[Opening RECORD EXCERPTS section]

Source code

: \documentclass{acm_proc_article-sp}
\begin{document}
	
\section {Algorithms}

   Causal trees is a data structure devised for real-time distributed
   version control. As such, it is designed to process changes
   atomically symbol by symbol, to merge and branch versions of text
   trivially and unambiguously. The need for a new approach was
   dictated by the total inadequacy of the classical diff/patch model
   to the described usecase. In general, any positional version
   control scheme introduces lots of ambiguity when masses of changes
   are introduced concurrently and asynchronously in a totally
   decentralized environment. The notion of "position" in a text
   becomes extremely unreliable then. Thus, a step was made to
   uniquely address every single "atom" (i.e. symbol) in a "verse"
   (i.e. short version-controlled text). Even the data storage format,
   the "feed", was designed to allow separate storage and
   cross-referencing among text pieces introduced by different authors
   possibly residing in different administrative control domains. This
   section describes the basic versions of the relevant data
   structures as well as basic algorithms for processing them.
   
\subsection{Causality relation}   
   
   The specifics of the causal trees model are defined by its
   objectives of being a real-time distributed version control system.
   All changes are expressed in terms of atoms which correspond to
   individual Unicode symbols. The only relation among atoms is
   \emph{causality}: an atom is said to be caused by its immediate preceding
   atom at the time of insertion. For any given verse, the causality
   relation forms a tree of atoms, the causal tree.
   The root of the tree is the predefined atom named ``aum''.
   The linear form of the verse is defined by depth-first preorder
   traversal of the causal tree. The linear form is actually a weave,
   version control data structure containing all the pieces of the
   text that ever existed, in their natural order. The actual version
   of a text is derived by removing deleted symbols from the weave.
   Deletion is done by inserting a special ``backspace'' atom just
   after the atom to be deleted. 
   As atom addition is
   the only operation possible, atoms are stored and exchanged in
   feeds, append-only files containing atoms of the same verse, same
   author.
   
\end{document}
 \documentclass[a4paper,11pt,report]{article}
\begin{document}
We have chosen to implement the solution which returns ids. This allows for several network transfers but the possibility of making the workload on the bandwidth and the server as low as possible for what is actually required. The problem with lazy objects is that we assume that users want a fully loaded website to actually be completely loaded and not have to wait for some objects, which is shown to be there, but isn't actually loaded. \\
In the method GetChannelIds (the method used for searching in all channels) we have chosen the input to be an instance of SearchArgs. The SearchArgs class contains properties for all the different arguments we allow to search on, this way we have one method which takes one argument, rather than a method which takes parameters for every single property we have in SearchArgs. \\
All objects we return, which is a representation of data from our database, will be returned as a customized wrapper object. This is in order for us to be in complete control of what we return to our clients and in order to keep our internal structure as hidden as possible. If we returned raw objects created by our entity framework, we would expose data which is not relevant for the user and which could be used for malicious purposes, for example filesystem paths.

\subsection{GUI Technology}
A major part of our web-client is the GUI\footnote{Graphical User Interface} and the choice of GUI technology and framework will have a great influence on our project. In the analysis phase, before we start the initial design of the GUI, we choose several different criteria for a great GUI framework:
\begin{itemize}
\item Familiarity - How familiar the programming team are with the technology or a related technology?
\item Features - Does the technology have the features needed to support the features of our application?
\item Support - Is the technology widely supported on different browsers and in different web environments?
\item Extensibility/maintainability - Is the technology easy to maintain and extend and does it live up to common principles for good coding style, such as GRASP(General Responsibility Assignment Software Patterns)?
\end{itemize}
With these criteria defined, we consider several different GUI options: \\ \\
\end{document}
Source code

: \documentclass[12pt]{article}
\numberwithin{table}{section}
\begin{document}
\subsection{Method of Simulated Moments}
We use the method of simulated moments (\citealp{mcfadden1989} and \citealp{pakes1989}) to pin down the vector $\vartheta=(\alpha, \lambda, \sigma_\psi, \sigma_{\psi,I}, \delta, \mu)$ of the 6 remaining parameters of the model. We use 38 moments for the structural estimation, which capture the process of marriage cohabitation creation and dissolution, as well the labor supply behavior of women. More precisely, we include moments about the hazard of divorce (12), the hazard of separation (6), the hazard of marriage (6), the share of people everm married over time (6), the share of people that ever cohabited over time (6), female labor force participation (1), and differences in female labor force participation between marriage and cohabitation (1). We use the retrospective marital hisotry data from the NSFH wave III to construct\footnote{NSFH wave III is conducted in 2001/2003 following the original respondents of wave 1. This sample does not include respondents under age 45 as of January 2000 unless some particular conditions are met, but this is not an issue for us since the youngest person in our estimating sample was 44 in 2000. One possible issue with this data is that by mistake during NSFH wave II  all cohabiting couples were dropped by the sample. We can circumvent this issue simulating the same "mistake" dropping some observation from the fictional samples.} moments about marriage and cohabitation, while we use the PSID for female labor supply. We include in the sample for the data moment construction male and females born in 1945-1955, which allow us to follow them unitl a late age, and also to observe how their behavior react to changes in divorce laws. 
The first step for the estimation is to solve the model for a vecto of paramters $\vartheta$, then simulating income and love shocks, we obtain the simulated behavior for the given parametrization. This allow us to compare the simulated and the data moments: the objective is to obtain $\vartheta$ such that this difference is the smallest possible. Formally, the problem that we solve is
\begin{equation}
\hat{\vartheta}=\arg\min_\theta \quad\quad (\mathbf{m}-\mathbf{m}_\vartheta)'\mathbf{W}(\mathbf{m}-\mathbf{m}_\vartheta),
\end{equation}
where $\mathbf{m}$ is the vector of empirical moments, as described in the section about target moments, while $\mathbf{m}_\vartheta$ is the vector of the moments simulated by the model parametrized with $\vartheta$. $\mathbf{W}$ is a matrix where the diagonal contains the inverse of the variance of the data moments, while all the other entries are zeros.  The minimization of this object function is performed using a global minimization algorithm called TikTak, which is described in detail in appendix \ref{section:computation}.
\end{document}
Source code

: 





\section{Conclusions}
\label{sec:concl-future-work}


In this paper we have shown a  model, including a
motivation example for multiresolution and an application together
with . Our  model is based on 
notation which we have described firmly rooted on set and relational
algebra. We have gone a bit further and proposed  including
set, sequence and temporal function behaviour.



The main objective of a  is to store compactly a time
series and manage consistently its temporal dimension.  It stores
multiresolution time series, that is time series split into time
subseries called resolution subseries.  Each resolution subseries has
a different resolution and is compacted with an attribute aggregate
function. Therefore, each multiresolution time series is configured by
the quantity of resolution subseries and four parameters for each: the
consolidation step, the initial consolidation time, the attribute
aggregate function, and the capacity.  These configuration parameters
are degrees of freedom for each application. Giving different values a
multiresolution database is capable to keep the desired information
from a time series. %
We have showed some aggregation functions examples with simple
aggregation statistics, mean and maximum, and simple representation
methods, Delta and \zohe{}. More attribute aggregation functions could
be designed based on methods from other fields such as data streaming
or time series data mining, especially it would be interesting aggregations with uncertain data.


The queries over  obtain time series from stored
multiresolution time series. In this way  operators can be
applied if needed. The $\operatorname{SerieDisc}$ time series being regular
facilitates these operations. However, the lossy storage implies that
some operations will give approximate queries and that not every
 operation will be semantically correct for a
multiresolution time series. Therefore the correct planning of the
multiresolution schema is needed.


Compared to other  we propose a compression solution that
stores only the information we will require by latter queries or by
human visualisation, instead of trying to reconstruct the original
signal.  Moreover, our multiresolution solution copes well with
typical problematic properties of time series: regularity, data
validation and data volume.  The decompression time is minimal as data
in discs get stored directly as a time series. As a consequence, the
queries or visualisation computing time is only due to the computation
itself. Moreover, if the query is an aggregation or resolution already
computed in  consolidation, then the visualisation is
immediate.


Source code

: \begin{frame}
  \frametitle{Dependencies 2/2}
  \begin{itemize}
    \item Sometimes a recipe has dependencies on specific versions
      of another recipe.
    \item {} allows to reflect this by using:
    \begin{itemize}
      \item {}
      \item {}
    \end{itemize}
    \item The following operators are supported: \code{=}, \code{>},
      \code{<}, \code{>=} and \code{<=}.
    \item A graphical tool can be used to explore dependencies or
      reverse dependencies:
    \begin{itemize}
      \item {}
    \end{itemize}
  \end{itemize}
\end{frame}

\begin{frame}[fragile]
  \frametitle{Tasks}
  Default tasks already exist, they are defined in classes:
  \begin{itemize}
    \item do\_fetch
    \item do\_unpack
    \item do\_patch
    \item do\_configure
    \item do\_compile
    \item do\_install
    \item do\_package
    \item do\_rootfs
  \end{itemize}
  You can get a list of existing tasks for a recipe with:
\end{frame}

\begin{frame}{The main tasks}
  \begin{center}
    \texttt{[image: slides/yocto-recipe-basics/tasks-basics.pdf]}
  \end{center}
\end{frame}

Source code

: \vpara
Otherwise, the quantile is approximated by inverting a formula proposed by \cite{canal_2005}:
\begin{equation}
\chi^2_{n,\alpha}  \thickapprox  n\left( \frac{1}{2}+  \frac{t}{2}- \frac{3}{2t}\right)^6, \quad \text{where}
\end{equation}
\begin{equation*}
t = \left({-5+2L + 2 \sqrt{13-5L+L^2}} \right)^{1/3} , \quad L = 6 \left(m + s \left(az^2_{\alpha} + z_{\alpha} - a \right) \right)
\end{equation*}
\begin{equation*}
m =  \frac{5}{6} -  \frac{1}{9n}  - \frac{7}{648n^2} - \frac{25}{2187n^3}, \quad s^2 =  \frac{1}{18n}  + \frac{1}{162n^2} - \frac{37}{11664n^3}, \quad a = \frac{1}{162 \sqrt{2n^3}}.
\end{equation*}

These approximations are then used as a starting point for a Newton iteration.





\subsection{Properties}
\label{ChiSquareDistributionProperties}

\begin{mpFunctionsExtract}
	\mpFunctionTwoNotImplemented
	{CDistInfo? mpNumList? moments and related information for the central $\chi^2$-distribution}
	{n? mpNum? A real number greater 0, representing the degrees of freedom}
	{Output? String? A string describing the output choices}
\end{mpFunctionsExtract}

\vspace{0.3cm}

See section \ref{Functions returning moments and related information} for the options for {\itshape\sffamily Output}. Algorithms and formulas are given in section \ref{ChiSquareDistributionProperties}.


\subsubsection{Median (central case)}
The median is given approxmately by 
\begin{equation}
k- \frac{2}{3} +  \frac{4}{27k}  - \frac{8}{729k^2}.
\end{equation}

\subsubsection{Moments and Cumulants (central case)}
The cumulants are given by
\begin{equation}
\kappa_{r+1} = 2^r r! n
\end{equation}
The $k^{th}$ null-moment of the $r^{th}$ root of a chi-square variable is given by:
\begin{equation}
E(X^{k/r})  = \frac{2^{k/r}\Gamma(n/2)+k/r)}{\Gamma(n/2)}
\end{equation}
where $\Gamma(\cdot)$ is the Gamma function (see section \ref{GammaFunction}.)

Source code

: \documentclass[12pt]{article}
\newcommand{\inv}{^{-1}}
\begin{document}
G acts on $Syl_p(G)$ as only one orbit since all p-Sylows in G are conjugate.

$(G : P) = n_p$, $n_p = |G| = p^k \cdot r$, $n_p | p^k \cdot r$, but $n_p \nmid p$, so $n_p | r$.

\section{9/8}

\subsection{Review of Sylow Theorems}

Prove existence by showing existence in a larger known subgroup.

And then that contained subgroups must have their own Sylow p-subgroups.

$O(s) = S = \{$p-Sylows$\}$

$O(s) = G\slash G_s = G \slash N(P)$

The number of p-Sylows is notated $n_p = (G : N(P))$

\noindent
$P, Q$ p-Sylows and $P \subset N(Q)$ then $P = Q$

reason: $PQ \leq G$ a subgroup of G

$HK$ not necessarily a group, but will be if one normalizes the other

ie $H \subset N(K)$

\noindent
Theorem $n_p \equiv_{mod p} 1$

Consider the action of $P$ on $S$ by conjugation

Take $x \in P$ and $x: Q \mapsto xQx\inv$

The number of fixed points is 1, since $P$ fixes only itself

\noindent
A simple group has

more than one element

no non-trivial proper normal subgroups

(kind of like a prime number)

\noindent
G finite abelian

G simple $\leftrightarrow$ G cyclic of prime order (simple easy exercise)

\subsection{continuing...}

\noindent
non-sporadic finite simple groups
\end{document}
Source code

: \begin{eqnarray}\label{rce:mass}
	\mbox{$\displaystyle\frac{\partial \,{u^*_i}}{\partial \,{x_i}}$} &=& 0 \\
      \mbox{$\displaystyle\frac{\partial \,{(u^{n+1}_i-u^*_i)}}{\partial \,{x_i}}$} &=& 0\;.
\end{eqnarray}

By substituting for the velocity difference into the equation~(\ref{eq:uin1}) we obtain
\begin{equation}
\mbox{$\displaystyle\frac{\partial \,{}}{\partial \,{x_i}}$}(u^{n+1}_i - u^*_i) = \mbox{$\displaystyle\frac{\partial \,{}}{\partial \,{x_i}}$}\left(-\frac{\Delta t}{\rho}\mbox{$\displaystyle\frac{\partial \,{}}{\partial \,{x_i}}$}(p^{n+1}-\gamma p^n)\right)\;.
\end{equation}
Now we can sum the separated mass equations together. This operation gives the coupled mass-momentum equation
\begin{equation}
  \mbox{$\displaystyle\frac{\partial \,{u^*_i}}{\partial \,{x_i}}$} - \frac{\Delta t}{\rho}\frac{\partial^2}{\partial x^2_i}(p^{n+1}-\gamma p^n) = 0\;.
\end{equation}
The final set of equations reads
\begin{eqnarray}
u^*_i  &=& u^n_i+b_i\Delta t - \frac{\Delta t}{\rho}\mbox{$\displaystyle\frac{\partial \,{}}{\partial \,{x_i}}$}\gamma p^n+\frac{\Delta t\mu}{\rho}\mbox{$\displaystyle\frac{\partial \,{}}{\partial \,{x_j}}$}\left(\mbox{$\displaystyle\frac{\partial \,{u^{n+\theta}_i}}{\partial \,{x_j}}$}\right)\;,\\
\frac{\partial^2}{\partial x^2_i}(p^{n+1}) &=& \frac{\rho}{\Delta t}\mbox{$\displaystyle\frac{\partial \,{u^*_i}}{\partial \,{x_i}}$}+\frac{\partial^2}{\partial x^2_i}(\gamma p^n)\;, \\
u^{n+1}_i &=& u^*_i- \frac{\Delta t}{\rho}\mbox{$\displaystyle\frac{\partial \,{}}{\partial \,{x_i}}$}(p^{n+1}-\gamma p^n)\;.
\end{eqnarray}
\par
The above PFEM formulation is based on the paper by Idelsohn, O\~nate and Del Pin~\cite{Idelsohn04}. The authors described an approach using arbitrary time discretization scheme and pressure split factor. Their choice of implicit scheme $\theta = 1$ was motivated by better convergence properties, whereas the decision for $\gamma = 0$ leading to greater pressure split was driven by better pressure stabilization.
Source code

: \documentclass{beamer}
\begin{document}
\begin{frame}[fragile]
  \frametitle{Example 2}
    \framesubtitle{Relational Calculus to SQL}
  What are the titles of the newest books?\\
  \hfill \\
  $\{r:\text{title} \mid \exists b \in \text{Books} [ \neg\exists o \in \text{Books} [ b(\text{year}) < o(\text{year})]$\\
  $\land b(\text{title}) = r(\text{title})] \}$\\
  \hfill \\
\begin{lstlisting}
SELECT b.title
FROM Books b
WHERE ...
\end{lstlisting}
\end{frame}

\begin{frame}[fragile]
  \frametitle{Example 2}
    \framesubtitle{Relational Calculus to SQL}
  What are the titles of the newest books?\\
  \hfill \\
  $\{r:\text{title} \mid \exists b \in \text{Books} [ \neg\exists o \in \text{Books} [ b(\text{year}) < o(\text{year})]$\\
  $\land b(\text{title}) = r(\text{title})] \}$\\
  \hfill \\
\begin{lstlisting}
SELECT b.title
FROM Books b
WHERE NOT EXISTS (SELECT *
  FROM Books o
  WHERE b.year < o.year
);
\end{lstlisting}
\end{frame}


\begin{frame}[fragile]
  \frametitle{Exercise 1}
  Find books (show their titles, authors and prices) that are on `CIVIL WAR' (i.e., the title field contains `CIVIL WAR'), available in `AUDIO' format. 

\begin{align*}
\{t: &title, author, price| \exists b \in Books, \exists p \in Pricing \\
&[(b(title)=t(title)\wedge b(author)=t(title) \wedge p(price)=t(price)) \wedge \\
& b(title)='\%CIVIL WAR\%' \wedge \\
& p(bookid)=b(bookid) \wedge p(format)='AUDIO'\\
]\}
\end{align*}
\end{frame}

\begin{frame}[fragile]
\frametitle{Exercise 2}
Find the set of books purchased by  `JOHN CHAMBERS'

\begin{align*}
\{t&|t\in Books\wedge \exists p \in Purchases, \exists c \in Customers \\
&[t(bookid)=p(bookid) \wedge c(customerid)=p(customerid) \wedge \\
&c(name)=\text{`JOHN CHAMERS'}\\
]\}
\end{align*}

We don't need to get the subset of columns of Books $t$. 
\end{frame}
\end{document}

[Closing RECORD EXCERPTS section]

WHAT THE TASK ASKS - Your task is to say how many lines in the entries above contain the word "CIVIL". Please write only the number.

EXERCISE ANSWER - 2